Fork me on GitHub

Has anyone had any luck computing a :content-md5 satisfactory to Amazon S3, via Amazonica?

One twist is that I am gzipping my content, but I tried computing the MD5 off both the gzipped and ungzipped content, no luck. 

The google got me this far computing the md5 param:

(-> (util/json-to-gzip-bytearray "helloworld")
      (bt/encode :base64 {:url-safe? false})

FWIW, I stored once without the MD5 and then got back S3s MD5, "gwD+BwffF71J92+mTz2LPA==", and that works dandy. My code above yields "ODMwMGZlMDcwN2RmMTdiZDQ5Zjc2ZmE2NGYzZDhiM2M=". Just a hair off. :

I also saw somewhere that the MD5 digest must be converted from hex to integer and _that_ converted to base64. Tried that, no luck.

Any tips, links, guesses are welcome!

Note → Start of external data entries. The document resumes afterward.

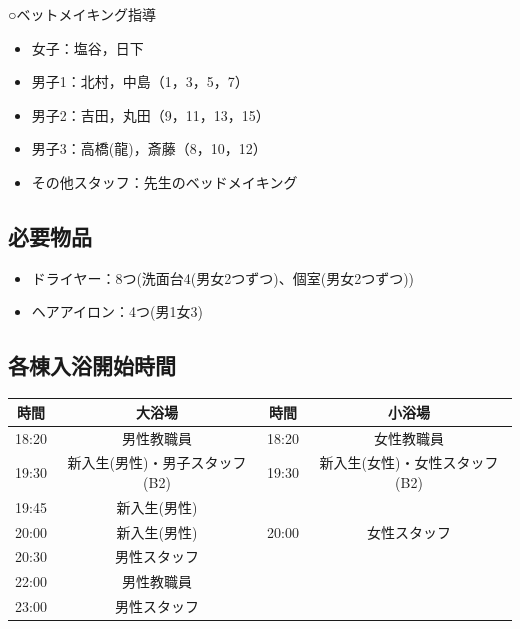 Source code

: ○ベットメイキング指導
\begin{itemize}
\item 女子：塩谷，日下
\item 男子1：北村，中島（1，3，5，7）
\item 男子2：吉田，丸田（9，11，13，15）
\item 男子3：高橋(龍)，斎藤（8，10，12）
\item その他スタッフ：先生のベッドメイキング
\end{itemize}
\subsection{必要物品}
\begin{itemize}
\item ドライヤー：8つ(洗面台4(男女2つずつ)、個室(男女2つずつ))
\item ヘアアイロン：4つ(男1女3)
\end{itemize}

\subsection{各棟入浴開始時間}
\label{sec:bath}
\begin{table}[H]
\begin{center}
\begin{tabular}{|c|c|c|c|}
\hline
 {時間}&{大浴場}&{時間}&{小浴場} \\ \hline
 18:20 & 男性教職員 & 18:20 & 女性教職員 \\ \hline
 19:30 & 新入生(男性)・男子スタッフ(B2) & 19:30 & 新入生(女性)・女性スタッフ(B2) \\ \hline
 19:45 & 新入生(男性) & & \\ \hline
 20:00 & 新入生(男性) & 20:00 & 女性スタッフ\\ \hline
 20:30 & 男性スタッフ & & \\ \hline
 22:00 & 男性教職員 & & \\ \hline
 23:00 & 男性スタッフ & & \\ \hline
\end{tabular}
\end{center}
\end{table}

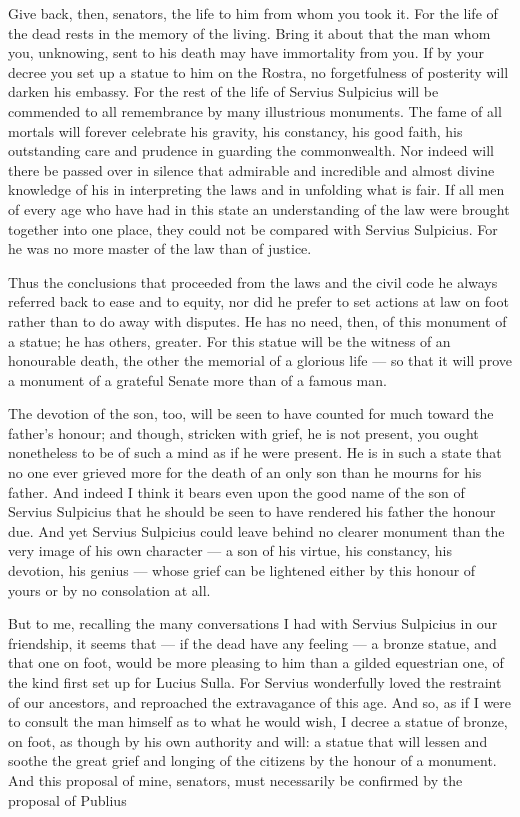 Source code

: Give back, then, senators, the life to him from whom you took it. For the life of the dead rests in the memory of the living. Bring it about that the man whom you, unknowing, sent to his death may have immortality from you. If by your decree you set up a statue to him on the Rostra, no forgetfulness of posterity will darken his embassy. For the rest of the life of Servius Sulpicius will be commended to all remembrance by many illustrious monuments. The fame of all mortals will forever celebrate his gravity, his constancy, his good faith, his outstanding care and prudence in guarding the commonwealth. Nor indeed will there be passed over in silence that admirable and incredible and almost divine knowledge of his in interpreting the laws and in unfolding what is fair. If all men of every age who have had in this state an understanding of the law were brought together into one place, they could not be compared with Servius Sulpicius. For he was no more master of the law than of justice.

 Thus the conclusions that proceeded from the laws and the civil code he always referred back to ease and to equity, nor did he prefer to set actions at law on foot rather than to do away with disputes. He has no need, then, of this monument of a statue; he has others, greater. For this statue will be the witness of an honourable death, the other the memorial of a glorious life --- so that it will prove a monument of a grateful Senate more than of a famous man.

 The devotion of the son, too, will be seen to have counted for much toward the father's honour; and though, stricken with grief, he is not present, you ought nonetheless to be of such a mind as if he were present. He is in such a state that no one ever grieved more for the death of an only son than he mourns for his father. And indeed I think it bears even upon the good name of the son of Servius Sulpicius that he should be seen to have rendered his father the honour due. And yet Servius Sulpicius could leave behind no clearer monument than the very image of his own character --- a son of his virtue, his constancy, his devotion, his genius --- whose grief can be lightened either by this honour of yours or by no consolation at all.

 But to me, recalling the many conversations I had with Servius Sulpicius in our friendship, it seems that --- if the dead have any feeling --- a bronze statue, and that one on foot, would be more pleasing to him than a gilded equestrian one, of the kind first set up for Lucius Sulla. For Servius wonderfully loved the restraint of our ancestors, and reproached the extravagance of this age. And so, as if I were to consult the man himself as to what he would wish, I decree a statue of bronze, on foot, as though by his own authority and will: a statue that will lessen and soothe the great grief and longing of the citizens by the honour of a monument. And this proposal of mine, senators, must necessarily be confirmed by the proposal of Publius

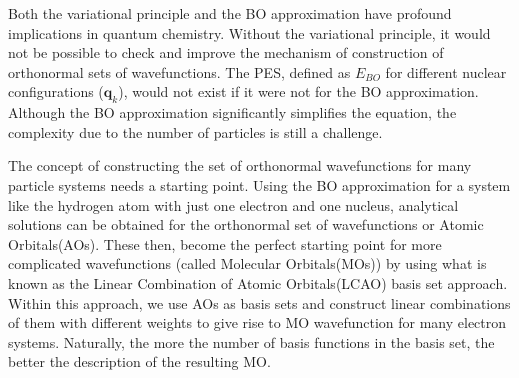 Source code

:            Both the variational principle and the BO approximation have profound implications in quantum chemistry. Without the variational principle, it would not be possible to check and improve the mechanism of construction of orthonormal sets of wavefunctions. The PES, defined as $E_{BO}$ for different nuclear configurations ($\mathbf{q}_k$), would not exist if it were not for the BO approximation. Although the BO approximation significantly simplifies the \Schrodinger{} equation, the complexity due to the number of particles is still a challenge.

            The concept of constructing the set of orthonormal wavefunctions for many particle systems needs a starting point. Using the BO approximation for a system like the hydrogen atom with just one electron and one nucleus, analytical solutions can be obtained for the orthonormal set of wavefunctions or Atomic Orbitals(AOs). These then, become the perfect starting point for more complicated wavefunctions (called Molecular Orbitals(MOs)) by using what is known as the Linear Combination of Atomic Orbitals(LCAO) basis set approach. Within this approach, we use AOs as basis sets and construct linear combinations of them with different weights to give rise to MO wavefunction for many electron systems. Naturally, the more the number of basis functions in the basis set, the better the description of the resulting MO.

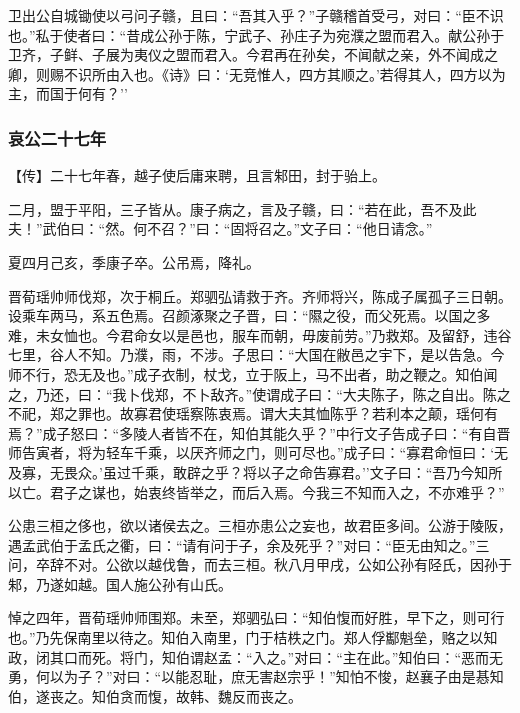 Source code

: \documentclass[]{article}
\begin{document}
卫出公自城锄使以弓问子赣，且曰：``吾其入乎？''子赣稽首受弓，对曰：``臣不识也。''私于使者曰：``昔成公孙于陈，宁武子、孙庄子为宛濮之盟而君入。献公孙于卫齐，子鲜、子展为夷仪之盟而君入。今君再在孙矣，不闻献之亲，外不闻成之卿，则赐不识所由入也。《诗》曰：`无竞惟人，四方其顺之。'若得其人，四方以为主，而国于何有？''

\hypertarget{header-n3299}{%
\subsubsection{哀公二十七年}\label{header-n3299}}

【传】二十七年春，越子使后庸来聘，且言邾田，封于骀上。

二月，盟于平阳，三子皆从。康子病之，言及子赣，曰：``若在此，吾不及此夫！''武伯曰：``然。何不召？''曰：``固将召之。''文子曰：``他日请念。''

夏四月己亥，季康子卒。公吊焉，降礼。

晋荀瑶帅师伐郑，次于桐丘。郑驷弘请救于齐。齐师将兴，陈成子属孤子三日朝。设乘车两马，系五色焉。召颜涿聚之子晋，曰：``隰之役，而父死焉。以国之多难，未女恤也。今君命女以是邑也，服车而朝，毋废前劳。''乃救郑。及留舒，违谷七里，谷人不知。乃濮，雨，不涉。子思曰：``大国在敝邑之宇下，是以告急。今师不行，恐无及也。''成子衣制，杖戈，立于阪上，马不出者，助之鞭之。知伯闻之，乃还，曰：``我卜伐郑，不卜敌齐。''使谓成子曰：``大夫陈子，陈之自出。陈之不祀，郑之罪也。故寡君使瑶察陈衷焉。谓大夫其恤陈乎？若利本之颠，瑶何有焉？''成子怒曰：``多陵人者皆不在，知伯其能久乎？''中行文子告成子曰：``有自晋师告寅者，将为轻车千乘，以厌齐师之门，则可尽也。''成子曰：``寡君命恒曰：`无及寡，无畏众。'虽过千乘，敢辟之乎？将以子之命告寡君。''文子曰：``吾乃今知所以亡。君子之谋也，始衷终皆举之，而后入焉。今我三不知而入之，不亦难乎？''

公患三桓之侈也，欲以诸侯去之。三桓亦患公之妄也，故君臣多间。公游于陵阪，遇孟武伯于孟氏之衢，曰：``请有问于子，余及死乎？''对曰：``臣无由知之。''三问，卒辞不对。公欲以越伐鲁，而去三桓。秋八月甲戌，公如公孙有陉氏，因孙于邾，乃遂如越。国人施公孙有山氏。

悼之四年，晋荀瑶帅师围郑。未至，郑驷弘曰：``知伯愎而好胜，早下之，则可行也。''乃先保南里以待之。知伯入南里，门于桔柣之门。郑人俘酅魁垒，赂之以知政，闭其口而死。将门，知伯谓赵孟：``入之。''对曰：``主在此。''知伯曰：``恶而无勇，何以为子？''对曰：``以能忍耻，庶无害赵宗乎！''知怕不悛，赵襄子由是惎知伯，遂丧之。知伯贪而愎，故韩、魏反而丧之。
\end{document}
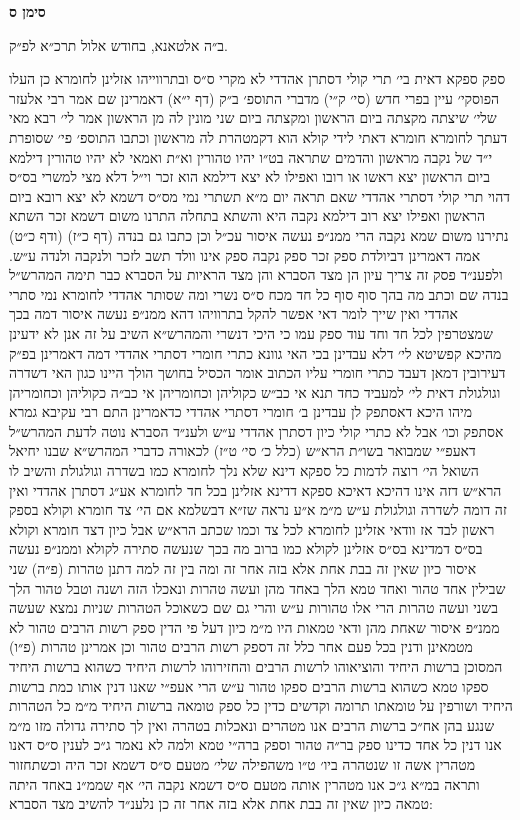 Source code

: \documentclass[12pt, openany]{book}
\newcommand{\chapname}{}
\newcommand{\newchap}[1]{
	\addcontentsline{toc}{chapter}{#1}
	\renewcommand{\chapname}{#1}
		\begin{center}
			\textbf{%
\fontsize{16pt}{16pt}\selectfont
				#1}
		\end{center}
}
\begin{document}
\newchap{סימן ס}
\begin{multicols}{2}
ב״ה אלטאנא, בחודש אלול תרכ״א לפ״ק.\\\vspace{0pt}

ספק ספקא דאית בי׳ תרי קולי דסתרן אהדדי לא מקרי ס״ס ובתרווייהו אזלינן לחומרא כן העלו הפוסקי׳ עיין בפרי חדש (סי׳ ק״י) מדברי התוספ׳ ב״ק (דף י״א) דאמרינן שם אמר רבי אלעזר שלי׳ שיצתה מקצתה ביום הראשון ומקצתה ביום שני מונין לה מן הראשון אמר לי׳ רבא מאי דעתך לחומרא חומרא דאתי לידי קולא הוא דקמטהרת לה מראשון וכתבו התוספ׳ פי׳ שסופרת י״ד של נקבה מראשון והדמים שתראה בט״ו יהיו טהורין וא״ת ואמאי לא יהיו טהורין דילמא ביום הראשון יצא ראשו או רובו ואפילו לא יצא דילמא הוא זכר וי״ל דלא מצי למשרי בס״ס דהוי תרי קולי דסתרי אהדדי שאם תראה יום מ״א תשתרי נמי מס״ס דשמא לא יצא רובא ביום הראשון ואפילו יצא רוב דילמא נקבה היא והשתא בתחלה התרנו משום דשמא זכר השתא נתירנו משום שמא נקבה הרי ממנ״פ נעשה איסור עכ״ל וכן כתבו גם בנדה (דף כ״ז) (ודף כ״ט) אמה דאמרינן דביולדת ספק זכר ספק נקבה ספק אינו וולד תשב לזכר ולנקבה ולנדה ע״ש. ולפענ״ד פסק זה צריך עיון הן מצד הסברא והן מצד הראיות על הסברא כבר תימה המהרש״ל בנדה שם וכתב מה בהך סוף סוף כל חד מכח ס״ס נשרי ומה שסותר אהדדי לחומרא נמי סתרי אהדדי ואין שייך לומר דאי אפשר להקל בתרוויהו דהא ממנ״פ נעשה איסור דמה בכך שמצטרפין לכל חד וחד עוד ספק עמו כי היכי דנשרי והמהרש״א השיב על זה אנן לא ידעינן מהיכא קפשיטא לי׳ דלא עבדינן בכי האי גוונא כתרי חומרי דסתרי אהדדי דמה דאמרינן בפ״ק דעירובין דמאן דעבד כתרי חומרי עליו הכתוב אומר הכסיל בחושך הולך היינו כגון האי דשדרה וגולגולת דאית לי׳ למעביד כחד תנא אי כב״ש כקוליהן וכחומריהן אי כב״ה כקוליהן וכחומריהן מיהו היכא דאסתפק לן עבדינן ב׳ חומרי דסתרי אהדדי כדאמרינן התם רבי עקיבא גמרא אסתפק וכו׳ אבל לא כתרי קולי כיון דסתרן אהדדי ע״ש ולענ״ד הסברא נוטה לדעת המהרש״ל דאעפ״י שמבואר בשו״ת הרא״ש (כלל כ׳ סי׳ ט״ז) לכאורה כדברי המהרש״א שבנו יחיאל השואל הי׳ רוצה לדמות כל ספקא דינא שלא נלך לחומרא כמו בשדרה וגולגולת והשיב לו הרא״ש דזה אינו דהיכא דאיכא ספקא דדינא אזלינן בכל חד לחומרא אע״ג דסתרן אהדדי ואין זה דומה לשדרה וגולגולת ע״ש מ״מ א״ע נראה שז״א דבשלמא אם הי׳ צד חומרא וקולא בספק ראשון לבד אז וודאי אזלינן לחומרא לכל צד וכמו שכתב הרא״ש אבל כיון דצד חומרא וקולא בס״ס דמדינא בס״ס אזלינן לקולא כמו ברוב מה בכך שנעשה סתירה לקולא וממנ״פ נעשה איסור כיון שאין זה בבת אחת אלא בזה אחר זה ומה בין זה למה דתנן טהרות (פ״ה) שני שבילין אחד טהור ואחד טמא הלך באחד מהן ועשה טהרות ונאכלו הזה ושנה וטבל טהור הלך בשני ועשה טהרות הרי אלו טהורות ע״ש והרי גם שם כשאוכל הטהרות שניות נמצא שעשה ממנ״פ איסור שאחת מהן ודאי טמאות היו מ״מ כיון דעל פי הדין ספק רשות הרבים טהור לא מטמאינן ודנין בכל פעם אחר כלל זה דספק רשות הרבים טהור וכן אמרינן טהרות (פ״ו) המסוכן ברשות היחיד והוציאוהו לרשות הרבים והחזירוהו לרשות היחיד כשהוא ברשות היחיד ספקו טמא כשהוא ברשות הרבים ספקו טהור ע״ש הרי אעפ״י שאנו דנין אותו כמת ברשות היחיד ושורפין על טומאתו תרומה וקדשים כדין כל ספק טומאה ברשות היחיד מ״מ כל הטהרות שנגע בהן אח״כ ברשות הרבים אנו מטהרים ונאכלות בטהרה ואין לך סתירה גדולה מזו מ״מ אנו דנין כל אחד כדינו ספק בר״ה טהור וספק ברה״י טמא ולמה לא נאמר ג״כ לענין ס״ס דאנו מטהרין אשה זו שנטהרה ביו׳ ט״ו משהפילה שלי׳ מטעם ס״ס דשמא זכר היה וכשתחזור ותראה במ״א ג״כ אנו מטהרין אותה מטעם ס״ס דשמא נקבה הי׳ אף שממ״נ באחד היתה טמאה כיון שאין זה בבת אחת אלא בזה אחר זה כן נלענ״ד להשיב מצד הסברא:\\\vspace{0pt}


\end{multicols}
\end{document}
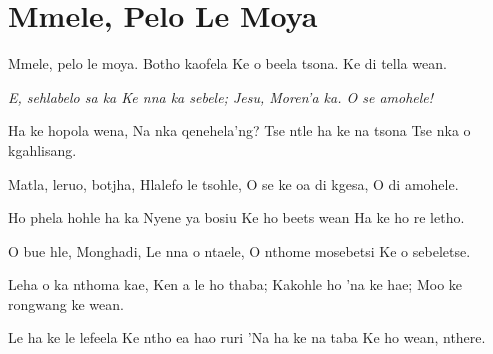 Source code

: \starttocol
\chapter{Mmele, Pelo Le Moya}
\nexttocol
\hfill{\it }
\stoptocol
\starttocol
\startlines
{\sc Mmele}, pelo le moya.
Botho kaofela
Ke o beela tsona.
Ke di tella wean.

{\it E, sehlabelo sa ka
Ke nna ka sebele;
Jesu, Moren'a ka.
O se amohele!}

Ha ke hopola wena,
Na nka qenehela'ng?
Tse ntle ha ke na tsona
Tse nka o kgahlisang.

Matla, leruo, botjha,
Hlalefo le tsohle,
O se ke oa di kgesa,
O di amohele.

Ho phela hohle ha ka
Nyene ya bosiu
Ke ho beets wean
Ha ke ho re letho.

O bue hle, Monghadi,
Le nna o ntaele,
O nthome mosebetsi
Ke o sebeletse.

Leha o ka nthoma kae,
Ken a le ho thaba;
Kakohle ho 'na ke hae;
Moo ke rongwang ke wean.

Le ha ke le lefeela
Ke ntho ea hao ruri
'Na ha ke na taba
Ke ho wean, nthere.
\stoplines
\nexttocol

\stoptocol
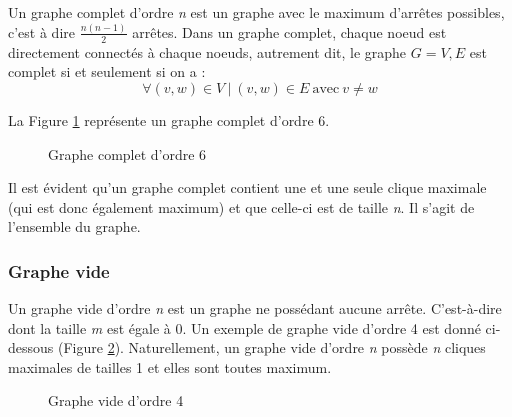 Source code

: \documentclass[12pt,a4paper]{article}
\begin{document}
Un graphe complet d'ordre \emph{n} est un graphe avec le maximum d'arrêtes possibles, c'est à dire \(\frac{n(n-1)}{2}\) arrêtes. Dans un graphe complet, chaque noeud est directement connectés à chaque noeuds, autrement dit, le graphe \(G = V, E\) est complet si et seulement si on a :
\begin{equation}
\forall (v,w) \in V \ | \ (v, w) \in E \ \text{avec} \ v \neq w
\end{equation}

La Figure \ref{fig:k6} représente un graphe complet d'ordre 6.

\begin{figure}[h!]
    \centering
    \caption{Graphe complet d'ordre 6}
    \label{fig:k6}
\end{figure}

Il est évident qu'un graphe complet contient une et une seule clique maximale (qui est donc également maximum) et que celle-ci est de taille \emph{n}. Il s'agit de l'ensemble du graphe.

\subsubsection*{Graphe vide}
\label{subsubsec:vide}

Un graphe vide d'ordre \emph{n} est un graphe ne possédant aucune arrête. C'est-à-dire dont la taille \emph{m} est égale à 0. Un exemple de graphe vide d'ordre 4 est donné ci-dessous (Figure \ref{fig:vide}).
Naturellement, un graphe vide d'ordre \emph{n} possède \emph{n} cliques maximales de tailles 1 et elles sont toutes maximum.

\begin{figure}[h!]
  \centering
  \caption{Graphe vide d'ordre 4}
  \label{fig:vide}
\end{figure}
\end{document}
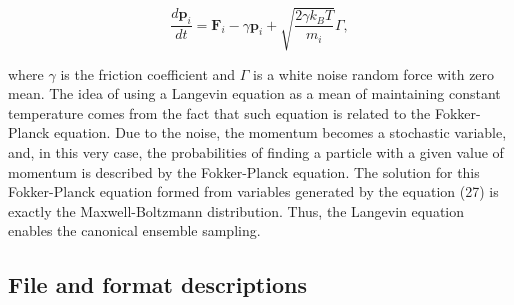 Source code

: \documentclass[a4paper,11pt]{article}
\begin{document}
\begin{equation}
 \frac{d\textbf{p}_{i}}{dt} = \textbf{F}_{i} - \gamma\textbf{p}_{i} + \sqrt{\frac{2\gamma k_{B}T}{m_{i}}}\Gamma,
\end{equation}

where $\gamma$ is the friction coefficient and $\Gamma$ is a white noise
random force with zero mean. The idea of using a Langevin equation as a
mean of maintaining constant temperature comes from the fact that such
equation is related to the Fokker-Planck equation. Due to the noise, the
momentum becomes a stochastic variable, and, in this very case, the
probabilities of finding a particle with a given value of momentum is
described by the Fokker-Planck equation. The solution for this
Fokker-Planck equation formed from variables generated by the equation
(27) is exactly the Maxwell-Boltzmann distribution. Thus, the Langevin
equation enables the canonical ensemble sampling.

\subsection{File and format descriptions}
\end{document}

Thx.


I would be very suspicious of all that code


very easy to get encoding, or bytes vs. characters wrong


the java code for getting an md5sum should just return a byte array


@hiskennyness I've been able to calculate matching MD5s using, comparing my local files with what comes back from


Here's my comparison code

(defn duplicate-file? [s3-file local-file]
  (when (some? s3-file)
    (let [s3-md5 (str/replace (:ETag s3-file) "\"" "")
          local-md5 (digest/md5 local-file)]
      (= local-md5 s3-md5))))


Interesting. I will explore that. But S3 wants a base64 encoding passed to it if I want it to validate my upload, and I think that is where I am stuck. Thx, tho! I will learn sth playing with that.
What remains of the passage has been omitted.